De son coté, Mohamed Aujjar, ancien ministre des Droits de l’Homme au Maroc, ne pense pas que ces affrontements donneront lieu à des incidents diplomatiques. L’Espagne a pour principal objectif d’endiguer une crise économique majeure, tandis que le Maroc doit composer avec “les politiques islamiques”, à savoir les courants islamistes. Aujjar ajoute enfin que “nous devrions penser à combiner nos deux réalités”.

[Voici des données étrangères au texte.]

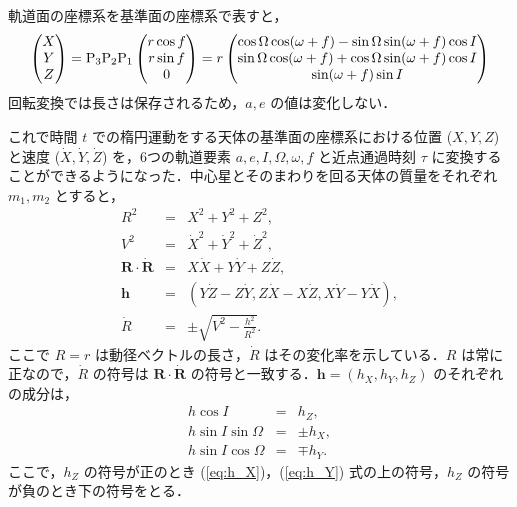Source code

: \documentclass[11pt,a4paper,oneside,onecolumn]{jreport}
\begin{document}
軌道面の座標系を基準面の座標系で表すと，
\begin{equation}
\begin{pmatrix}
X\\
Y\\
Z\\
\end{pmatrix}
= {\rm{\bm P}}_3 {\rm{\bm P}}_2 {\rm{\bm P}}_1
\begin{pmatrix}
r \cos f\\
r \sin f\\
0\\
\end{pmatrix}
= r 
\begin{pmatrix}
\cos \Omega \cos (\omega + f) - \sin \Omega \sin (\omega + f) \cos I\\
\sin \Omega \cos (\omega + f) + \cos \Omega \sin (\omega + f) \cos I\\
\sin (\omega + f) \sin I\\
\end{pmatrix}
\label{eq:xyzXYZ}
\end{equation}
回転変換では長さは保存されるため，$a, e$ の値は変化しない．

これで時間 $t$ での楕円運動をする天体の基準面の座標系における位置 ($X, Y, Z$) と速度 ($\dot{X}, \dot{Y}, \dot{Z}$) を，6つの軌道要素 $a, e, I, \Omega, \omega, f$ と近点通過時刻 $\tau$ に変換することができるようになった．中心星とそのまわりを回る天体の質量をそれぞれ $m_1, m_2$ とすると，
\begin{eqnarray}
R^2 & = & X^2 + Y^2 + Z^2, \label{eq:R}\\
V^2 & = & \dot{X}^2 + \dot{Y}^2 + \dot{Z}^2, \label{eq:Rdot}\\
{\bm R} \cdot \dot{{\bm R}} & = & X \dot{X} + Y \dot{Y} + Z \dot{Z}, \\
{\bm h} & = & (Y \dot{Z} - Z \dot{Y}, Z \dot{X} - X \dot{Z}, X \dot{Y} - Y \dot{X}), \\
\dot{R} & = & \pm \sqrt{V^2 - \frac{h^2}{R^2}}.
\end{eqnarray}
ここで $R = r$ は動径ベクトルの長さ，$\dot{R}$ はその変化率を示している．$R$ は常に正なので，$\dot{R}$ の符号は ${\bm R} \cdot \dot{{\bm R}}$ の符号と一致する．${\bm h} = (h_X, h_Y, h_Z)$ のそれぞれの成分は，
\begin{eqnarray}
h \cos I & = & h_Z, \label{eq:h_Z}\\
h \sin I \sin \Omega & = & \pm h_X, \label{eq:h_X}\\
h \sin I \cos \Omega & = & \mp h_Y. \label{eq:h_Y}
\end{eqnarray}
ここで，$h_Z$ の符号が正のとき (\ref{eq:h_X})，(\ref{eq:h_Y}) 式の上の符号，$h_Z$ の符号が負のとき下の符号をとる．
\end{document}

Curieusement, l’héritage que recevra le PP du gouvernement socialiste n’est pas excellent dans ce domaine. Après une vraie lune de miel (2004-2007), la relation bilatérale a été entachée par des crises sur quatre années consécutives. Le plus marquant de ses faits a été la visite des monarques espagnols à Ceuta et Melilla, à la suite de laquelle le Roi Mohammed VI a retiré son ambassadeur d’Espagne pour deux mois. Depuis, il y a eu de nombreuses frictions entre les deux pays, telles que celle provoquée fin 2009 par l’expulsion de l’activiste sahraouie Aminatou Haidar et, au cours de l’été 2010, les fermetures intermittentes des frontières à Melilla.
Malgré les excellentes relations qu’ont entretenues les deux pays au début, de nombreux problèmes sont restés sans solutions. Par exemple, le partage des eaux territoriales entre les îles Canaries et la côte marocaine, et le développement du Nord du Maroc, en particulier la région de Tanger, zone qui s’est développée sur le compte de Ceuta et Melilla, sans permettre à ces enclaves de s’intégrer dans le tissu économique de cette région.
Enfin, les grandes entreprises espagnoles, comme Telefonica ou Santander, ont réduit leur présence au Maroc en y investissant moins. Mais pour de nombreuses autres PME, le Maroc représente plus que jamais une aubaine économique.